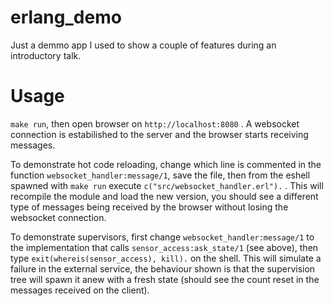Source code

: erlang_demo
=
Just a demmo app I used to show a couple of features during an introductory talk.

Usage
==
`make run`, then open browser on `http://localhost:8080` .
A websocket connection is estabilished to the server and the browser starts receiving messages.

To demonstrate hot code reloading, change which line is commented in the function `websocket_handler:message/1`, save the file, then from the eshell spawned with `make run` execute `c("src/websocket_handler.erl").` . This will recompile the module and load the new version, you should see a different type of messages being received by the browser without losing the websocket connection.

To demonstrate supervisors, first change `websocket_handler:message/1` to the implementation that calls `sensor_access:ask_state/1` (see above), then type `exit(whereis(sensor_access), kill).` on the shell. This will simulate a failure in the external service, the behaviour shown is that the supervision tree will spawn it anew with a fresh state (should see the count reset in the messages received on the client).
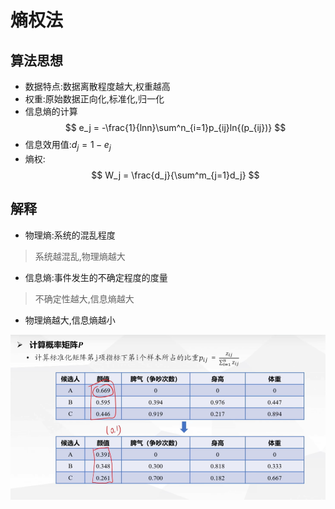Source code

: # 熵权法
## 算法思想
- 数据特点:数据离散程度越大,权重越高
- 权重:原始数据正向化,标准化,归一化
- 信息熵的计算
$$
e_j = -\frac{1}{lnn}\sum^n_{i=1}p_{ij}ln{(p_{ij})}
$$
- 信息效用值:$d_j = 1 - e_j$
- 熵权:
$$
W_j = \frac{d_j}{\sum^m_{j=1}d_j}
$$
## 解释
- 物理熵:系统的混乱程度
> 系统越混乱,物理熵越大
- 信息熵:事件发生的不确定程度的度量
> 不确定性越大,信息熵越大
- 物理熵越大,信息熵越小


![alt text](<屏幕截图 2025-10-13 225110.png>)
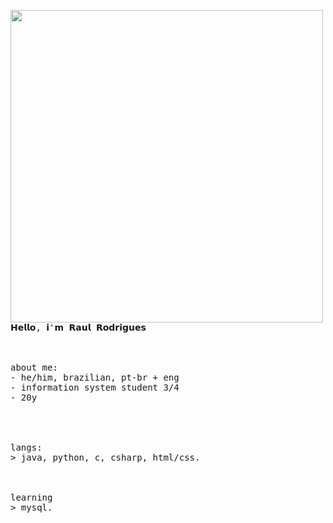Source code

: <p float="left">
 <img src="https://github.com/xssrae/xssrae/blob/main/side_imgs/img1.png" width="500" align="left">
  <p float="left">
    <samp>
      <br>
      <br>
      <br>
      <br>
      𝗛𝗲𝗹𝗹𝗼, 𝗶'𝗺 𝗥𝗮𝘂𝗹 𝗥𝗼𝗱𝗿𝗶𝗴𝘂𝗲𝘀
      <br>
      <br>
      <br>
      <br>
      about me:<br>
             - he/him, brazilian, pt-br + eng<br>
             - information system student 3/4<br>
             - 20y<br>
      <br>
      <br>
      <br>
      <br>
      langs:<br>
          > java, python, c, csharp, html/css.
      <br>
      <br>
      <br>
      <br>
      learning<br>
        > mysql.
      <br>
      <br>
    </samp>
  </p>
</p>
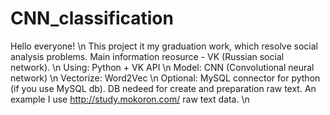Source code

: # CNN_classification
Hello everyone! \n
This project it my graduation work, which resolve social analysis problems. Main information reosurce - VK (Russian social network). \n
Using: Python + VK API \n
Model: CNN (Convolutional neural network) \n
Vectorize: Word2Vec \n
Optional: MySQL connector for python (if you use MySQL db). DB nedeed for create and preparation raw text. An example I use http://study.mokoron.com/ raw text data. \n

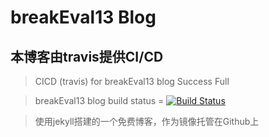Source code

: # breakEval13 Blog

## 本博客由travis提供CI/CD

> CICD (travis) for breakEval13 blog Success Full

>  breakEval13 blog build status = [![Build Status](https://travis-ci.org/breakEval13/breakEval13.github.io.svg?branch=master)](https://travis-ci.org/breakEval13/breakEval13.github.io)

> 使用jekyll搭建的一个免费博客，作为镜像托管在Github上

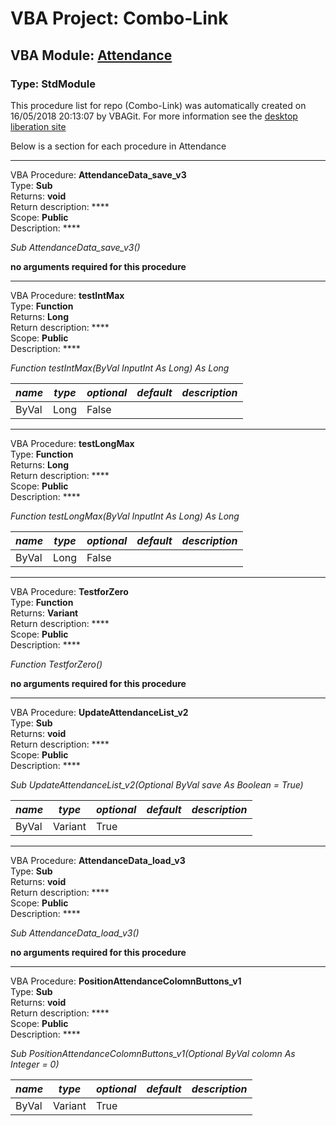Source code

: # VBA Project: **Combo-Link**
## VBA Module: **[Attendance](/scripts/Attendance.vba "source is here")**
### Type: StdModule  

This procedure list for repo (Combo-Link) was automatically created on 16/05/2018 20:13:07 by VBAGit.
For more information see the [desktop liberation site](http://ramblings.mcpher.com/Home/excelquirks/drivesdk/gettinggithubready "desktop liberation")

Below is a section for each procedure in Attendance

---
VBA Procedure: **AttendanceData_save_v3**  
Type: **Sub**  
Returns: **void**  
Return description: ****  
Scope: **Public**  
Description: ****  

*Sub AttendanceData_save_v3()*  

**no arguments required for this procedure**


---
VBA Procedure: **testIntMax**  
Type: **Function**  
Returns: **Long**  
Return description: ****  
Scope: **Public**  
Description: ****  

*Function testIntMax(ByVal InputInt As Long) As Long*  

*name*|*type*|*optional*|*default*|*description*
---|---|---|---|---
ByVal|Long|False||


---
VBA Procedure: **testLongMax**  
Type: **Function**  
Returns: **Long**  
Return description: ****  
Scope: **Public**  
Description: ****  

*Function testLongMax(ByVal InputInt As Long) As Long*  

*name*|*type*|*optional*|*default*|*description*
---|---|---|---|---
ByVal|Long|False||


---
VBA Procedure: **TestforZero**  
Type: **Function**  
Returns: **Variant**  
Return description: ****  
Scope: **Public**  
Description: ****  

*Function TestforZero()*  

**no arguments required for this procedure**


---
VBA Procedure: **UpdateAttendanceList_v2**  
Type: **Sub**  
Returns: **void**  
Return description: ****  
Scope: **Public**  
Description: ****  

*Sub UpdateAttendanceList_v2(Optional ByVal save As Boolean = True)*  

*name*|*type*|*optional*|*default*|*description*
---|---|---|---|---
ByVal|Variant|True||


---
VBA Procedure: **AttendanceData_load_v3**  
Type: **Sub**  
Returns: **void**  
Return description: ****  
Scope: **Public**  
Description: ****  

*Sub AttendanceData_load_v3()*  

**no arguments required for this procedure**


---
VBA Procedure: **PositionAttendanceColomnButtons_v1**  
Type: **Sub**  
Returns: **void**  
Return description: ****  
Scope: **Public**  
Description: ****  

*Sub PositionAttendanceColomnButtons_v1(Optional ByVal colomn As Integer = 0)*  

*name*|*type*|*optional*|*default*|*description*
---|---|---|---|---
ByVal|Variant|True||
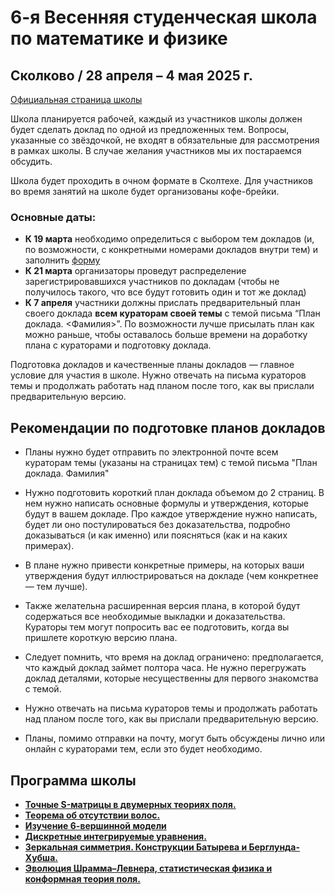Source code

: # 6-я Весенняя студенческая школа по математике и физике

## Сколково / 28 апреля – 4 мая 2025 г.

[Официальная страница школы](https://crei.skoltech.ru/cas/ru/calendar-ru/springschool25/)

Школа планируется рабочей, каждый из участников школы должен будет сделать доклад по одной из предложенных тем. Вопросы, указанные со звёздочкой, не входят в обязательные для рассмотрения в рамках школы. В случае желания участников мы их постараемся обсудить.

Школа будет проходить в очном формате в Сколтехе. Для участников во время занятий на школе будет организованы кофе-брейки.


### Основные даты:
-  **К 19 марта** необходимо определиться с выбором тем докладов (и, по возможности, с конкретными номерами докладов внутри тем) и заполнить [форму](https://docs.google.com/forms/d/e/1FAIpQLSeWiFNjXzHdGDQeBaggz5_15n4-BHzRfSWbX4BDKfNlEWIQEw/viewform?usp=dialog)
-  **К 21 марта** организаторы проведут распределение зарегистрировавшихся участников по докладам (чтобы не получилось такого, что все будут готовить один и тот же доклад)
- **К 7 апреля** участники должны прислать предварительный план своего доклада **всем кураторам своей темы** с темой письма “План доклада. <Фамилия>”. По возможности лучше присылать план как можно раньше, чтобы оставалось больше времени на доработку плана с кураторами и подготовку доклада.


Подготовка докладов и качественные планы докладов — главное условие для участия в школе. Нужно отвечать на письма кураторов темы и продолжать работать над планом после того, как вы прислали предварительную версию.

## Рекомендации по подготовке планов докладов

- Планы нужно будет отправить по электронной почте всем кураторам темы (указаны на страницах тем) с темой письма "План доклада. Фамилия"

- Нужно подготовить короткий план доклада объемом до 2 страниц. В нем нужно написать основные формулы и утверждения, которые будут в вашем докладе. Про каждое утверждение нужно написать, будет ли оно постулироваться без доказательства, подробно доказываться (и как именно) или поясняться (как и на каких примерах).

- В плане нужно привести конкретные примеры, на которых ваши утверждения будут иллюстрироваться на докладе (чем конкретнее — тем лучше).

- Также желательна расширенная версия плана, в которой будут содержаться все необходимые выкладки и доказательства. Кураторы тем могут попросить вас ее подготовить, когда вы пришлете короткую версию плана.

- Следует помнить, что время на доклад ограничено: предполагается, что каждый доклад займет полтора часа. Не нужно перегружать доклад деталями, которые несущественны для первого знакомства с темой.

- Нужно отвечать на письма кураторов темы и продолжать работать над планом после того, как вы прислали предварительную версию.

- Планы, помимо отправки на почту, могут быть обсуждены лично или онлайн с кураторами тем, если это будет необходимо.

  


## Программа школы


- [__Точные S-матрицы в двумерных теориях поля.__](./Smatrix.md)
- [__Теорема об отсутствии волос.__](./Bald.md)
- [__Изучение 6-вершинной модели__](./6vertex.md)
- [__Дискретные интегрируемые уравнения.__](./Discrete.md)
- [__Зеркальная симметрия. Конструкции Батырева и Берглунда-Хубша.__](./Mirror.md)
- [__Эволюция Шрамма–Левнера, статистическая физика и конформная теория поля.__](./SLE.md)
■ ■ ■ ■
● **Your task**
Exactly the lines from the top of the entries through the line with "A websocket connection", inclusive, must be given again, with every picture omitted.

● **Solution for this problem**
Source code

: erlang_demo
=
Just a demmo app I used to show a couple of features during an introductory talk.

Usage
==
`make run`, then open browser on `http://localhost:8080` .
A websocket connection is estabilished to the server and the browser starts receiving messages.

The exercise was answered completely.